PPAR-gamma pathways attenuate pulmonary granuloma formation in a carbon nanotube induced murine model of sarcoidosis

Abstract

Peroxisome proliferator activated receptor gamma (PPARγ), a ligand activated nuclear transcription factor, is constitutively expressed in alveolar macrophages of healthy individuals. PPARγ deficiencies have been noted in several lung diseases including the alveolar macrophages of pulmonary sarcoidosis patients. We have previously described a murine model of multiwall carbon nanotubes (MWCNT) induced pulmonary granulomatous inflammation which bears striking similarities to pulmonary sarcoidosis, including the deficiency of alveolar macrophage PPARγ. Further studies demonstrate alveolar macrophage PPARγ deficiency exacerbates MWCNT-induced pulmonary granulomas. Based on these observations we hypothesized that activation of PPARγ via administration of the PPARγ-specific ligand rosiglitazone would limit MWCNT-induced granuloma formation and promote PPARγ-dependent pathways. Results presented here show that rosiglitazone significantly limits the frequency and severity of MWCNT-induced pulmonary granulomas. Furthermore, rosiglitazone attenuates alveolar macrophage NF-κB activity and downregulates the expression of the pro-inflammatory mediators, CCL2 and osteopontin. PPARγ activation via rosiglitazone also prevents the MWCNT-induced deficiency of PPARγ-regulated ATP-binding cassette lipid transporter-G1 (ABCG1) expression. ABCG1 is crucial to pulmonary lipid homeostasis. ABCG1 deficiency results in lipid accumulation which promotes pro-inflammatory macrophage activation. Our results indicate that restoration of homeostatic ABCG1 levels by rosiglitazone correlates with both reduced pulmonary lipid accumulation, and decreased alveolar macrophage activation. These data confirm and further support our previous observations that PPARγ pathways are critical in regulating MWCNT-induced pulmonary granulomatous inflammation.

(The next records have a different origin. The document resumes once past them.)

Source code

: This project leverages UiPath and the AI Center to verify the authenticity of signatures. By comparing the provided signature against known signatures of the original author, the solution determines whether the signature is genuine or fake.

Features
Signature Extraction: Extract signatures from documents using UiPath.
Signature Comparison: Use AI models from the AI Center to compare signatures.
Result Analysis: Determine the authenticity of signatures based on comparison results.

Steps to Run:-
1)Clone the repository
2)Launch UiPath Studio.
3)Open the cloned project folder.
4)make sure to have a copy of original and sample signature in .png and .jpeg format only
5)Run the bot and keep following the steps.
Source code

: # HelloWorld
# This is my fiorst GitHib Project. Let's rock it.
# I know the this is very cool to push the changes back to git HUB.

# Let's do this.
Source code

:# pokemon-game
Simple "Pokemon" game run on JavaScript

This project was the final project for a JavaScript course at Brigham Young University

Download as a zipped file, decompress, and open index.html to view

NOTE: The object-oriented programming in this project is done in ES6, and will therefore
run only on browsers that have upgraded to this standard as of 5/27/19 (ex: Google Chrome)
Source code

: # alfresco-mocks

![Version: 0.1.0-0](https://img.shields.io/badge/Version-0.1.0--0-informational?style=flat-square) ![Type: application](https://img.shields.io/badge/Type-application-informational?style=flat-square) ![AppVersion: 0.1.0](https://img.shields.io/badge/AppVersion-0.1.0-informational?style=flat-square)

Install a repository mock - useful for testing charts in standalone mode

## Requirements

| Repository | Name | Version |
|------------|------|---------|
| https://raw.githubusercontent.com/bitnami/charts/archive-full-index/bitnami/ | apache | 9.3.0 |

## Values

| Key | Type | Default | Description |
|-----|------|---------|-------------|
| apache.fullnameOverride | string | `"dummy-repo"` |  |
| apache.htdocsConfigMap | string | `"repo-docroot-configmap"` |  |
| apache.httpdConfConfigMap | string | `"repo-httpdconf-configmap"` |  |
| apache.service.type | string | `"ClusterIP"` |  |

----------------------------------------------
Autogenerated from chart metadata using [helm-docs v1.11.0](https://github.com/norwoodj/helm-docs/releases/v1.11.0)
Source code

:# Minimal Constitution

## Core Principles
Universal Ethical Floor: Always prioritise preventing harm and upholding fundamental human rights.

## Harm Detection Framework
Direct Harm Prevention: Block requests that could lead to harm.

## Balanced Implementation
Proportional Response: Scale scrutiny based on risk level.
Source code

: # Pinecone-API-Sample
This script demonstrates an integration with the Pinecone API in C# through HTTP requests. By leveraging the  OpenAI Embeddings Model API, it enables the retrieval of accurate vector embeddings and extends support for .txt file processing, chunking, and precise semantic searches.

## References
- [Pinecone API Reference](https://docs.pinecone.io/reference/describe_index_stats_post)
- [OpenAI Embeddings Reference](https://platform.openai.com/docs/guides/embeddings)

Keywords: Alveolar macrophage; Carbon nanotube; Granuloma; Inflammation; Lipid transporters; Sarcoidosis.

Fig. 1.. Rosiglitazone Regulates Alveolar Macrophage Gene Expression 10 days following MWCNT instillation.

Quantitative-PCR analysis of the lipid regulatory genes (A) peroxisome proliferator activated receptor-γ (PPARγ), ATP-binding cassette lipid transporter-G1 (ABCG1), and ABCA1; and inflammatory mediators (B) CCL2 and osteopontin (OPN) in BAL cells of vehicle or MWCNT-instilled mice. Effect of rosiglitazone dose curve on alveolar macrophage (C) ABCG1, (D) CCL2 and (E) osteopontin expression. ★p < 0.05, n ≥ 3/ treatment.

Fig. 2.. Rosiglitazone Inhibits Pulmonary Granuloma Formation 20 days post MWCNT Instillation.

Quantitative analysis of H&E stained lung tissue was utilized to evaluate (A) the average number of granulomas, (B) average granuloma size, (C) and total carbon deposition in MWCNT-instilled animals receiving normal chow or rosiglitazone (6 mg/kg). Evaluation of (D) mediastinal lymph node volume and (E) BAL-fluid protein concentration in vehicle and MWCNT-instilled animals receiving normal chow or rosiglitazone (6 mg/ kg). ★p < 0.05, n ≥ 5/treatment.

Fig. 3.. Rosiglitazone Reduces Alveolar Macrophage Activation 20 days post MWCNT-Instillation.

Quantitative-PCR analysis of (A) CCL2 and (B) osteopontin expression in BAL cells of vehicle or MWCNT-instilled animals receiving normal chow or rosiglitazone (6 mg/kg). (C) Mean fluorescence intensity of nuclear NF-κB p65 protein in MWCNT-instilled animals receiving normal chow or rosiglitazone (6 mg/kg), ≤99 cells/animal. ★p < 0.01, n ≥ 5/treatment.

Fig. 4.. Rosiglitazone limits pulmonary dyslipidemia 20 days following MWCNT-instillation.

Quantitative-PCR analysis of the lipid regulatory genes (A) PPARγ (B) ABCA1, (C) ABCG1 and (D) CD36 in vehicle or MWCNT-instilled animals receiving normal chow or rosiglitazone (6 mg/kg). Evaluation of (E) mean alveolar macrophage diameter and (E) total cholesterol content of BAL fluid of vehicle and MWCNT-instilled mice receiving normal chow or rosiglitazone (6 mg/kg). ★p < 0.01, n ≥ 5/treatment.